Could you talk me through the aim of ‘Meditation for Narcissists’?

Luke Turner: Justin [Jaeckle], the guy who was curating the whole evening, he approached us because his whole event was playing with those notions of identity capital and online personas and artists who are engaging with that. It seems to be something that’s really in the air at the moment. I was just reading Brad Troemel’s essay in You Are Here: Art After The Internet, and it’s all about how post-internet artists are using social media to promote themselves, but the promotion becomes the work. So it was really interesting to us to engage with this project because we’re approaching it from a similar but almost opposite perspective –because with someone who already has a public persona, we’re kind of questioning what that means, where identity and ideas of the self actually lie. With Shia it’s particularly interesting because he’s a method actor, and so he really inhabits those roles, and you do question, where is the true self?

Nastja Säde Rönkkö: That was the starting point, but then from the start it was quite clear that it wasn’t going to be a normal meditation session somehow, it had to kind of fit into Shia’s ritual or routine.

LT: There is a thing about when you go to the gym, you do these things looking in a mirror. Is it a narcissistic thing or do you go into yourself? It’s a kind of split between narcissism and, it sounds cheesy, but the cliched notion of finding yourself, some kind of enlightenment.

NSR: What was interesting in the performance was that I thought the meditation would be people skipping ropes with him, but it became watching him. So that became quite meditative, this circle watching him.

I noticed that too. He mentioned at the beginning that he was going to be watching his own digital reflection, and I realised that everyone in the room was watching him, not watching themselves, so it was more like a meditation for one narcissist, and for everyone else a meditation on his persona. Also, it felt like some of the apprehensiveness in the room was a result of awareness that Shia LaBeouf might be watching the participants. So that interplay of looking was really interesting.

NSR: Especially at the beginning, people were really aware of themselves and what they were doing, and they said, ‘oh no, I’m not doing it.’ But then there were some moments were some people just went for it, they got into this meditative space, they didn’t care any more, it was just them and Shia in the zone. I think that was really beautiful somehow; the atmosphere went from awkward into meditative, into something else.

I found the cross-media aspect of it interesting–there were pictures of him on gossip sites in the afternoon, under ‘Shia wears ridiculous shade of green’ or whatever.
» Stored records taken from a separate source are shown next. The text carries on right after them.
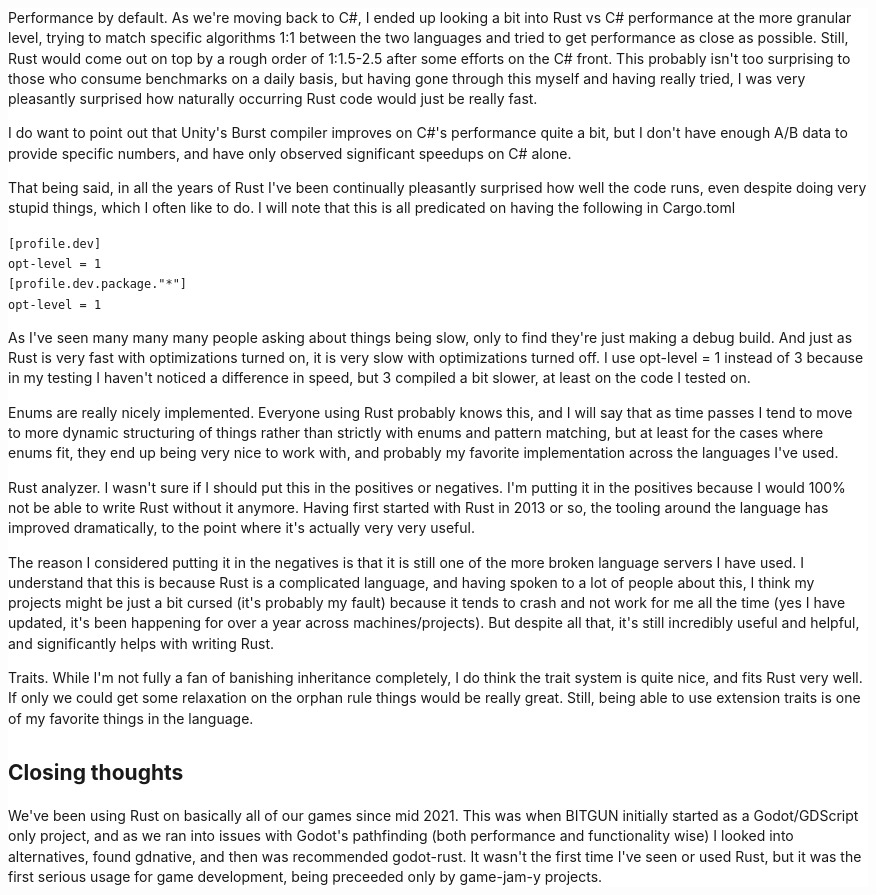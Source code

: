 Performance by default. As we're moving back to C#, I ended up looking a bit into Rust vs C# performance at the more granular level, trying to match specific algorithms 1:1 between the two languages and tried to get performance as close as possible. Still, Rust would come out on top by a rough order of 1:1.5-2.5 after some efforts on the C# front. This probably isn't too surprising to those who consume benchmarks on a daily basis, but having gone through this myself and having really tried, I was very pleasantly surprised how naturally occurring Rust code would just be really fast.

I do want to point out that Unity's Burst compiler improves on C#'s performance quite a bit, but I don't have enough A/B data to provide specific numbers, and have only observed significant speedups on C# alone.

That being said, in all the years of Rust I've been continually pleasantly surprised how well the code runs, even despite doing very stupid things, which I often like to do. I will note that this is all predicated on having the following in Cargo.toml

```
[profile.dev]
opt-level = 1
[profile.dev.package."*"]
opt-level = 1
```

As I've seen many many many people asking about things being slow, only to find they're just making a debug build. And just as Rust is very fast with optimizations turned on, it is very slow with optimizations turned off. I use opt-level = 1 instead of 3 because in my testing I haven't noticed a difference in speed, but 3 compiled a bit slower, at least on the code I tested on.

Enums are really nicely implemented. Everyone using Rust probably knows this, and I will say that as time passes I tend to move to more dynamic structuring of things rather than strictly with enums and pattern matching, but at least for the cases where enums fit, they end up being very nice to work with, and probably my favorite implementation across the languages I've used.

Rust analyzer. I wasn't sure if I should put this in the positives or negatives. I'm putting it in the positives because I would 100% not be able to write Rust without it anymore. Having first started with Rust in 2013 or so, the tooling around the language has improved dramatically, to the point where it's actually very very useful.

The reason I considered putting it in the negatives is that it is still one of the more broken language servers I have used. I understand that this is because Rust is a complicated language, and having spoken to a lot of people about this, I think my projects might be just a bit cursed (it's probably my fault) because it tends to crash and not work for me all the time (yes I have updated, it's been happening for over a year across machines/projects). But despite all that, it's still incredibly useful and helpful, and significantly helps with writing Rust.

Traits. While I'm not fully a fan of banishing inheritance completely, I do think the trait system is quite nice, and fits Rust very well. If only we could get some relaxation on the orphan rule things would be really great. Still, being able to use extension traits is one of my favorite things in the language.

## Closing thoughts
We've been using Rust on basically all of our games since mid 2021. This was when BITGUN initially started as a Godot/GDScript only project, and as we ran into issues with Godot's pathfinding (both performance and functionality wise) I looked into alternatives, found gdnative, and then was recommended godot-rust. It wasn't the first time I've seen or used Rust, but it was the first serious usage for game development, being preceeded only by game-jam-y projects.
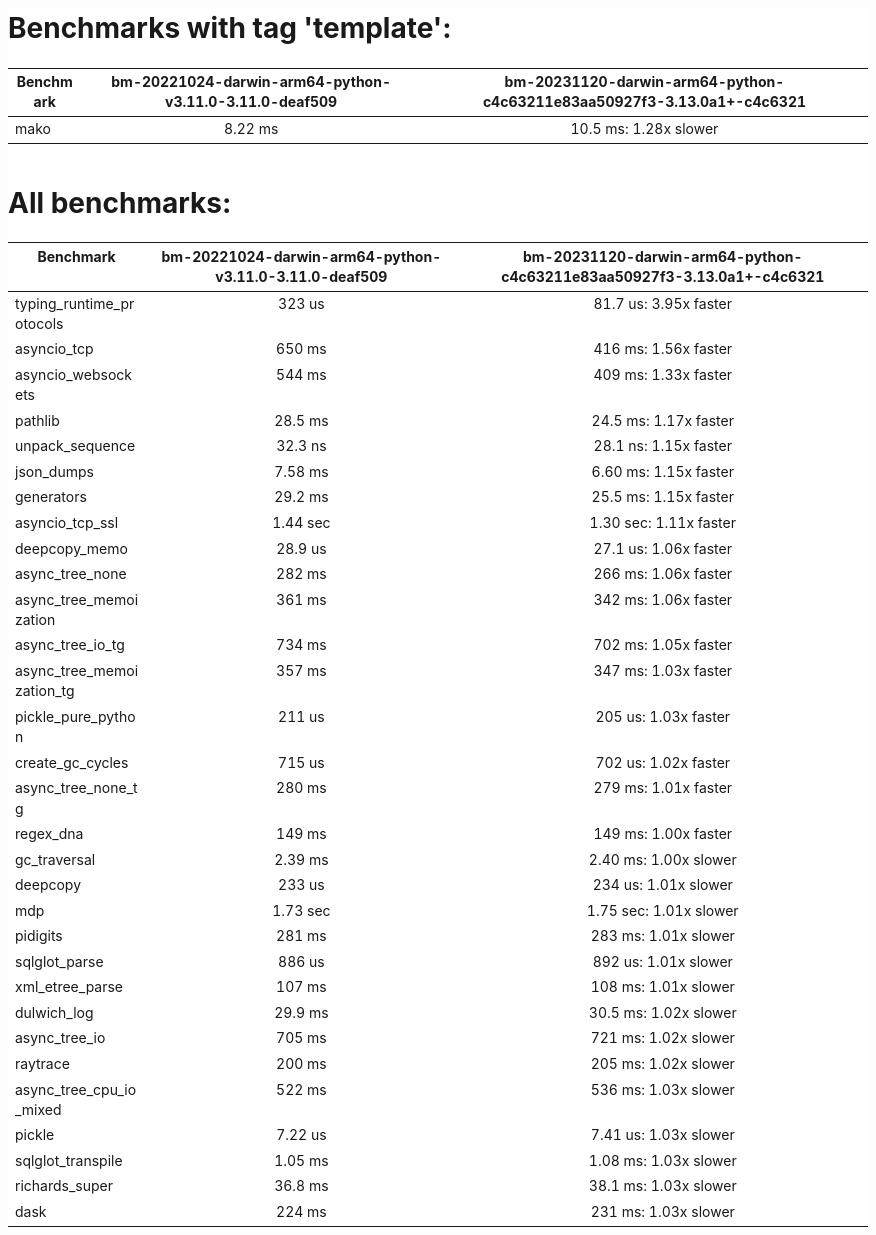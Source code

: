 Benchmarks with tag 'template':
===============================

| Benchmark | bm-20221024-darwin-arm64-python-v3.11.0-3.11.0-deaf509 | bm-20231120-darwin-arm64-python-c4c63211e83aa50927f3-3.13.0a1+-c4c6321 |
|-----------|:------------------------------------------------------:|:----------------------------------------------------------------------:|
| mako      | 8.22 ms                                                | 10.5 ms: 1.28x slower                                                  |

All benchmarks:
===============

| Benchmark                 | bm-20221024-darwin-arm64-python-v3.11.0-3.11.0-deaf509 | bm-20231120-darwin-arm64-python-c4c63211e83aa50927f3-3.13.0a1+-c4c6321 |
|---------------------------|:------------------------------------------------------:|:----------------------------------------------------------------------:|
| typing_runtime_protocols  | 323 us                                                 | 81.7 us: 3.95x faster                                                  |
| asyncio_tcp               | 650 ms                                                 | 416 ms: 1.56x faster                                                   |
| asyncio_websockets        | 544 ms                                                 | 409 ms: 1.33x faster                                                   |
| pathlib                   | 28.5 ms                                                | 24.5 ms: 1.17x faster                                                  |
| unpack_sequence           | 32.3 ns                                                | 28.1 ns: 1.15x faster                                                  |
| json_dumps                | 7.58 ms                                                | 6.60 ms: 1.15x faster                                                  |
| generators                | 29.2 ms                                                | 25.5 ms: 1.15x faster                                                  |
| asyncio_tcp_ssl           | 1.44 sec                                               | 1.30 sec: 1.11x faster                                                 |
| deepcopy_memo             | 28.9 us                                                | 27.1 us: 1.06x faster                                                  |
| async_tree_none           | 282 ms                                                 | 266 ms: 1.06x faster                                                   |
| async_tree_memoization    | 361 ms                                                 | 342 ms: 1.06x faster                                                   |
| async_tree_io_tg          | 734 ms                                                 | 702 ms: 1.05x faster                                                   |
| async_tree_memoization_tg | 357 ms                                                 | 347 ms: 1.03x faster                                                   |
| pickle_pure_python        | 211 us                                                 | 205 us: 1.03x faster                                                   |
| create_gc_cycles          | 715 us                                                 | 702 us: 1.02x faster                                                   |
| async_tree_none_tg        | 280 ms                                                 | 279 ms: 1.01x faster                                                   |
| regex_dna                 | 149 ms                                                 | 149 ms: 1.00x faster                                                   |
| gc_traversal              | 2.39 ms                                                | 2.40 ms: 1.00x slower                                                  |
| deepcopy                  | 233 us                                                 | 234 us: 1.01x slower                                                   |
| mdp                       | 1.73 sec                                               | 1.75 sec: 1.01x slower                                                 |
| pidigits                  | 281 ms                                                 | 283 ms: 1.01x slower                                                   |
| sqlglot_parse             | 886 us                                                 | 892 us: 1.01x slower                                                   |
| xml_etree_parse           | 107 ms                                                 | 108 ms: 1.01x slower                                                   |
| dulwich_log               | 29.9 ms                                                | 30.5 ms: 1.02x slower                                                  |
| async_tree_io             | 705 ms                                                 | 721 ms: 1.02x slower                                                   |
| raytrace                  | 200 ms                                                 | 205 ms: 1.02x slower                                                   |
| async_tree_cpu_io_mixed   | 522 ms                                                 | 536 ms: 1.03x slower                                                   |
| pickle                    | 7.22 us                                                | 7.41 us: 1.03x slower                                                  |
| sqlglot_transpile         | 1.05 ms                                                | 1.08 ms: 1.03x slower                                                  |
| richards_super            | 36.8 ms                                                | 38.1 ms: 1.03x slower                                                  |
| dask                      | 224 ms                                                 | 231 ms: 1.03x slower                                                   |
I saw that before I came down, and then I noticed that his tweet about the event had almost more retweets and favourites than attendees in the gallery.

LT: Yeah, it doesn’t conform to the media’s narrative. That whole thing of how something spreads on the internet before it becomes a reality, that’s something that really took place in our performance in LA, at the #IAMSORRY exhibition, because we simply issued one press release half an hour before the exhibition opened to a TIME magazine journalist, they posted it within 15 minutes and then it went viral. But it was still another half an hour after the exhibition opened before the first person came in, who was a journalist. And that morning there were mostly journalists, there was no queue, but there was buzz online. By the end of it, people were camping for three days to get in.

NSR: I think it shows in the reactions as well. A lot of the time people ask me, ‘have you actually met him?’ And they’re surprised when I have, because it’s somehow so removed from tactile reality. He’s somehow not real for people. I was surprised that I had that reaction, because we were in a performance together. But still, people find it hard to believe that it’s not somehow just online.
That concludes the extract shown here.